▶ _BRIEF_
Pictures are to be omitted, and every entry below is to be restated exactly.

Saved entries
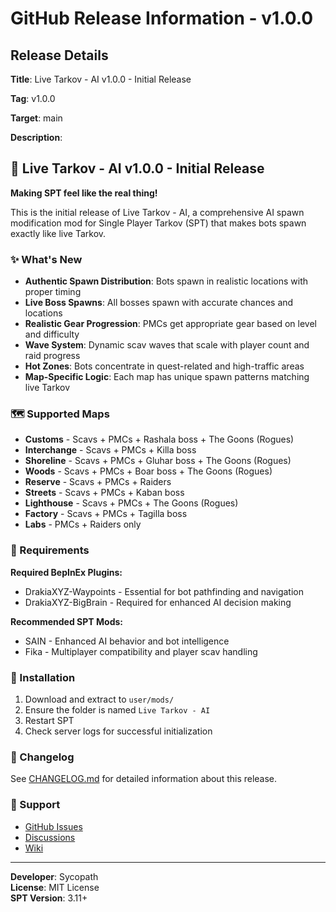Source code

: # GitHub Release Information - v1.0.0

## Release Details

**Title**: Live Tarkov - AI v1.0.0 - Initial Release

**Tag**: v1.0.0

**Target**: main

**Description**:

## 🎯 Live Tarkov - AI v1.0.0 - Initial Release

**Making SPT feel like the real thing!**

This is the initial release of Live Tarkov - AI, a comprehensive AI spawn modification mod for Single Player Tarkov (SPT) that makes bots spawn exactly like live Tarkov.

### ✨ What's New

- **Authentic Spawn Distribution**: Bots spawn in realistic locations with proper timing
- **Live Boss Spawns**: All bosses spawn with accurate chances and locations
- **Realistic Gear Progression**: PMCs get appropriate gear based on level and difficulty
- **Wave System**: Dynamic scav waves that scale with player count and raid progress
- **Hot Zones**: Bots concentrate in quest-related and high-traffic areas
- **Map-Specific Logic**: Each map has unique spawn patterns matching live Tarkov

### 🗺️ Supported Maps

- **Customs** - Scavs + PMCs + Rashala boss + The Goons (Rogues)
- **Interchange** - Scavs + PMCs + Killa boss
- **Shoreline** - Scavs + PMCs + Gluhar boss + The Goons (Rogues)
- **Woods** - Scavs + PMCs + Boar boss + The Goons (Rogues)
- **Reserve** - Scavs + PMCs + Raiders
- **Streets** - Scavs + PMCs + Kaban boss
- **Lighthouse** - Scavs + PMCs + The Goons (Rogues)
- **Factory** - Scavs + PMCs + Tagilla boss
- **Labs** - PMCs + Raiders only

### 🔧 Requirements

**Required BepInEx Plugins:**
- DrakiaXYZ-Waypoints - Essential for bot pathfinding and navigation
- DrakiaXYZ-BigBrain - Required for enhanced AI decision making

**Recommended SPT Mods:**
- SAIN - Enhanced AI behavior and bot intelligence
- Fika - Multiplayer compatibility and player scav handling

### 🚀 Installation

1. Download and extract to `user/mods/`
2. Ensure the folder is named `Live Tarkov - AI`
3. Restart SPT
4. Check server logs for successful initialization

### 📝 Changelog

See [CHANGELOG.md](CHANGELOG.md) for detailed information about this release.

### 🤝 Support

- [GitHub Issues](https://github.com/Sycopath/live-tarkov-ai/issues)
- [Discussions](https://github.com/Sycopath/live-tarkov-ai/discussions)
- [Wiki](https://github.com/Sycopath/live-tarkov-ai/wiki)

---

**Developer**: Sycopath  
**License**: MIT License  
**SPT Version**: 3.11+
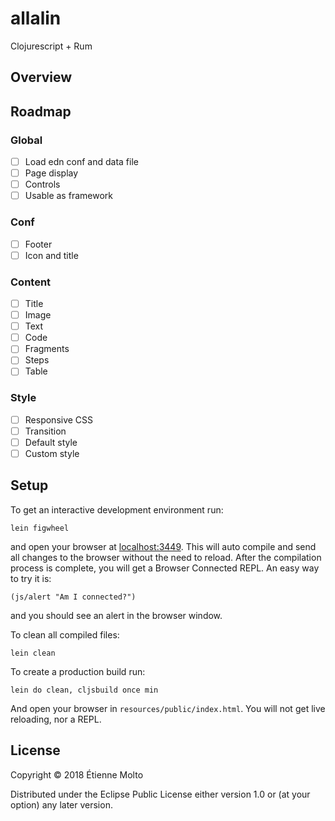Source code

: # allalin

Clojurescript + Rum

## Overview

## Roadmap

### Global
- [ ] Load edn conf and data file
- [ ] Page display
- [ ] Controls
- [ ] Usable as framework

### Conf
- [ ] Footer
- [ ] Icon and title

### Content
- [ ] Title
- [ ] Image
- [ ] Text
- [ ] Code
- [ ] Fragments
- [ ] Steps
- [ ] Table

### Style
- [ ] Responsive CSS
- [ ] Transition
- [ ] Default style
- [ ] Custom style

## Setup

To get an interactive development environment run:

    lein figwheel

and open your browser at [localhost:3449](http://localhost:3449/).
This will auto compile and send all changes to the browser without the
need to reload. After the compilation process is complete, you will
get a Browser Connected REPL. An easy way to try it is:

    (js/alert "Am I connected?")

and you should see an alert in the browser window.

To clean all compiled files:

    lein clean

To create a production build run:

    lein do clean, cljsbuild once min

And open your browser in `resources/public/index.html`. You will not
get live reloading, nor a REPL. 

## License

Copyright © 2018 Étienne Molto

Distributed under the Eclipse Public License either version 1.0 or (at your option) any later version.

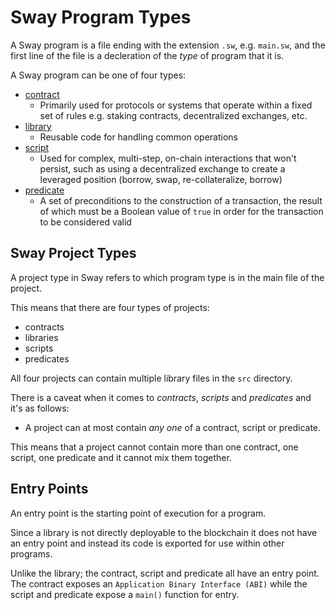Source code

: # Sway Program Types

A Sway program is a file ending with the extension `.sw`, e.g. `main.sw`, and the first line of the file is a decleration of the _type_ of program that it is.

A Sway program can be one of four types:

- [contract](contract.md)
  - Primarily used for protocols or systems that operate within a fixed set of rules e.g. staking contracts, decentralized exchanges, etc.
- [library](libraries/index.md)
  - Reusable code for handling common operations
- [script](script.md)
  - Used for complex, multi-step, on-chain interactions that won't persist, such as using a decentralized exchange to create a leveraged position (borrow, swap, re-collateralize, borrow)
- [predicate](predicate.md)
  - A set of preconditions to the construction of a transaction, the result of which must be a Boolean value of `true` in order for the transaction to be considered valid

## Sway Project Types

A project type in Sway refers to which program type is in the main file of the project.

This means that there are four types of projects:

- contracts
- libraries
- scripts
- predicates

All four projects can contain multiple library files in the `src` directory.

There is a caveat when it comes to _contracts_, _scripts_ and _predicates_ and it's as follows:

- A project can at most contain _any one_ of a contract, script or predicate.

This means that a project cannot contain more than one contract, one script, one predicate and it cannot mix them together.

## Entry Points

An entry point is the starting point of execution for a program.

Since a library is not directly deployable to the blockchain it does not have an entry point and instead its code is exported for use within other programs.

Unlike the library; the contract, script and predicate all have an entry point. The contract exposes an `Application Binary Interface (ABI)` while the script and predicate expose a `main()` function for entry.
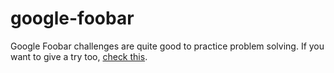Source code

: # google-foobar
Google Foobar challenges are quite good to practice problem solving. If you want to give a try
too, [check this](https://www.google.com/foobar/).

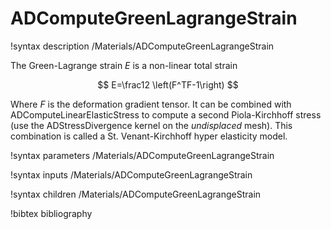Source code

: # ADComputeGreenLagrangeStrain

!syntax description /Materials/ADComputeGreenLagrangeStrain

The Green-Lagrange strain $E$ is a non-linear total strain

$$
E=\frac12 \left(F^TF-1\right)
$$

Where $F$ is the deformation gradient tensor. It can be combined with
ADComputeLinearElasticStress to compute a second Piola-Kirchhoff stress (use the
ADStressDivergence kernel on the *undisplaced* mesh). This combination is
called a St. Venant-Kirchhoff hyper elasticity model.

!syntax parameters /Materials/ADComputeGreenLagrangeStrain

!syntax inputs /Materials/ADComputeGreenLagrangeStrain

!syntax children /Materials/ADComputeGreenLagrangeStrain

!bibtex bibliography
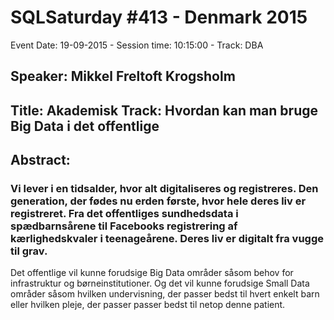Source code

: # SQLSaturday #413 - Denmark 2015
Event Date: 19-09-2015 - Session time: 10:15:00 - Track: DBA
## Speaker: Mikkel Freltoft Krogsholm
## Title: Akademisk Track: Hvordan kan man bruge Big Data i det offentlige
## Abstract:
### Vi lever i en tidsalder, hvor alt digitaliseres og registreres. Den generation, der fødes nu erden første, hvor hele deres liv er registreret. Fra det offentliges sundhedsdata i spædbarnsårene til Facebooks registrering af kærlighedskvaler i teenageårene. Deres liv er digitalt fra vugge til grav.

Det offentlige vil kunne forudsige Big Data områder såsom behov for infrastruktur og børneinstitutioner. Og det vil kunne forudsige Small Data områder såsom hvilken undervisning, der passer bedst til hvert enkelt barn eller hvilken pleje, der passer passer bedst til netop denne patient.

▶ _ANSWER TO THE EXERCISE_
Source code

: # GitHub Release Information - v1.0.0

## Release Details

**Title**: Live Tarkov - AI v1.0.0 - Initial Release

**Tag**: v1.0.0

**Target**: main

**Description**:

## 🎯 Live Tarkov - AI v1.0.0 - Initial Release

**Making SPT feel like the real thing!**

This is the initial release of Live Tarkov - AI, a comprehensive AI spawn modification mod for Single Player Tarkov (SPT) that makes bots spawn exactly like live Tarkov.

### ✨ What's New

- **Authentic Spawn Distribution**: Bots spawn in realistic locations with proper timing
- **Live Boss Spawns**: All bosses spawn with accurate chances and locations
- **Realistic Gear Progression**: PMCs get appropriate gear based on level and difficulty
- **Wave System**: Dynamic scav waves that scale with player count and raid progress
- **Hot Zones**: Bots concentrate in quest-related and high-traffic areas
- **Map-Specific Logic**: Each map has unique spawn patterns matching live Tarkov

### 🗺️ Supported Maps

- **Customs** - Scavs + PMCs + Rashala boss + The Goons (Rogues)
- **Interchange** - Scavs + PMCs + Killa boss
- **Shoreline** - Scavs + PMCs + Gluhar boss + The Goons (Rogues)
- **Woods** - Scavs + PMCs + Boar boss + The Goons (Rogues)
- **Reserve** - Scavs + PMCs + Raiders
- **Streets** - Scavs + PMCs + Kaban boss
- **Lighthouse** - Scavs + PMCs + The Goons (Rogues)
- **Factory** - Scavs + PMCs + Tagilla boss
- **Labs** - PMCs + Raiders only

### 🔧 Requirements

**Required BepInEx Plugins:**
- DrakiaXYZ-Waypoints - Essential for bot pathfinding and navigation
- DrakiaXYZ-BigBrain - Required for enhanced AI decision making

**Recommended SPT Mods:**
- SAIN - Enhanced AI behavior and bot intelligence
- Fika - Multiplayer compatibility and player scav handling

### 🚀 Installation

1. Download and extract to `user/mods/`
2. Ensure the folder is named `Live Tarkov - AI`
3. Restart SPT
4. Check server logs for successful initialization

### 📝 Changelog

See [CHANGELOG.md](CHANGELOG.md) for detailed information about this release.

### 🤝 Support

- [GitHub Issues](https://github.com/Sycopath/live-tarkov-ai/issues)
- [Discussions](https://github.com/Sycopath/live-tarkov-ai/discussions)
- [Wiki](https://github.com/Sycopath/live-tarkov-ai/wiki)

---

**Developer**: Sycopath  
**License**: MIT License  
**SPT Version**: 3.11+
Source code

: # allalin

Clojurescript + Rum

## Overview

## Roadmap

### Global
- [ ] Load edn conf and data file
- [ ] Page display
- [ ] Controls
- [ ] Usable as framework

### Conf
- [ ] Footer
- [ ] Icon and title

### Content
- [ ] Title
- [ ] Image
- [ ] Text
- [ ] Code
- [ ] Fragments
- [ ] Steps
- [ ] Table

### Style
- [ ] Responsive CSS
- [ ] Transition
- [ ] Default style
- [ ] Custom style

## Setup

To get an interactive development environment run:

    lein figwheel

and open your browser at [localhost:3449](http://localhost:3449/).
This will auto compile and send all changes to the browser without the
need to reload. After the compilation process is complete, you will
get a Browser Connected REPL. An easy way to try it is:

    (js/alert "Am I connected?")

and you should see an alert in the browser window.

To clean all compiled files:

    lein clean

To create a production build run:

    lein do clean, cljsbuild once min

And open your browser in `resources/public/index.html`. You will not
get live reloading, nor a REPL. 

## License

Copyright © 2018 Étienne Molto

Distributed under the Eclipse Public License either version 1.0 or (at your option) any later version.

Source code

: # Sway Program Types

A Sway program is a file ending with the extension `.sw`, e.g. `main.sw`, and the first line of the file is a decleration of the _type_ of program that it is.

A Sway program can be one of four types:

- [contract](contract.md)
  - Primarily used for protocols or systems that operate within a fixed set of rules e.g. staking contracts, decentralized exchanges, etc.
- [library](libraries/index.md)
  - Reusable code for handling common operations
- [script](script.md)
  - Used for complex, multi-step, on-chain interactions that won't persist, such as using a decentralized exchange to create a leveraged position (borrow, swap, re-collateralize, borrow)
- [predicate](predicate.md)
  - A set of preconditions to the construction of a transaction, the result of which must be a Boolean value of `true` in order for the transaction to be considered valid

## Sway Project Types

A project type in Sway refers to which program type is in the main file of the project.

This means that there are four types of projects:

- contracts
- libraries
- scripts
- predicates

All four projects can contain multiple library files in the `src` directory.

There is a caveat when it comes to _contracts_, _scripts_ and _predicates_ and it's as follows:

- A project can at most contain _any one_ of a contract, script or predicate.

This means that a project cannot contain more than one contract, one script, one predicate and it cannot mix them together.

## Entry Points

An entry point is the starting point of execution for a program.

Since a library is not directly deployable to the blockchain it does not have an entry point and instead its code is exported for use within other programs.

Unlike the library; the contract, script and predicate all have an entry point. The contract exposes an `Application Binary Interface (ABI)` while the script and predicate expose a `main()` function for entry.
Source code

: # google-foobar
Google Foobar challenges are quite good to practice problem solving. If you want to give a try
too, [check this](https://www.google.com/foobar/).

Source code

: # ADComputeGreenLagrangeStrain

!syntax description /Materials/ADComputeGreenLagrangeStrain

The Green-Lagrange strain $E$ is a non-linear total strain

$$
E=\frac12 \left(F^TF-1\right)
$$

Where $F$ is the deformation gradient tensor. It can be combined with
ADComputeLinearElasticStress to compute a second Piola-Kirchhoff stress (use the
ADStressDivergence kernel on the *undisplaced* mesh). This combination is
called a St. Venant-Kirchhoff hyper elasticity model.

!syntax parameters /Materials/ADComputeGreenLagrangeStrain

!syntax inputs /Materials/ADComputeGreenLagrangeStrain

!syntax children /Materials/ADComputeGreenLagrangeStrain

!bibtex bibliography
Source code

: # SQLSaturday #413 - Denmark 2015
Event Date: 19-09-2015 - Session time: 10:15:00 - Track: DBA
## Speaker: Mikkel Freltoft Krogsholm
## Title: Akademisk Track: Hvordan kan man bruge Big Data i det offentlige
## Abstract:
### Vi lever i en tidsalder, hvor alt digitaliseres og registreres. Den generation, der fødes nu erden første, hvor hele deres liv er registreret. Fra det offentliges sundhedsdata i spædbarnsårene til Facebooks registrering af kærlighedskvaler i teenageårene. Deres liv er digitalt fra vugge til grav.

Det offentlige vil kunne forudsige Big Data områder såsom behov for infrastruktur og børneinstitutioner. Og det vil kunne forudsige Small Data områder såsom hvilken undervisning, der passer bedst til hvert enkelt barn eller hvilken pleje, der passer passer bedst til netop denne patient.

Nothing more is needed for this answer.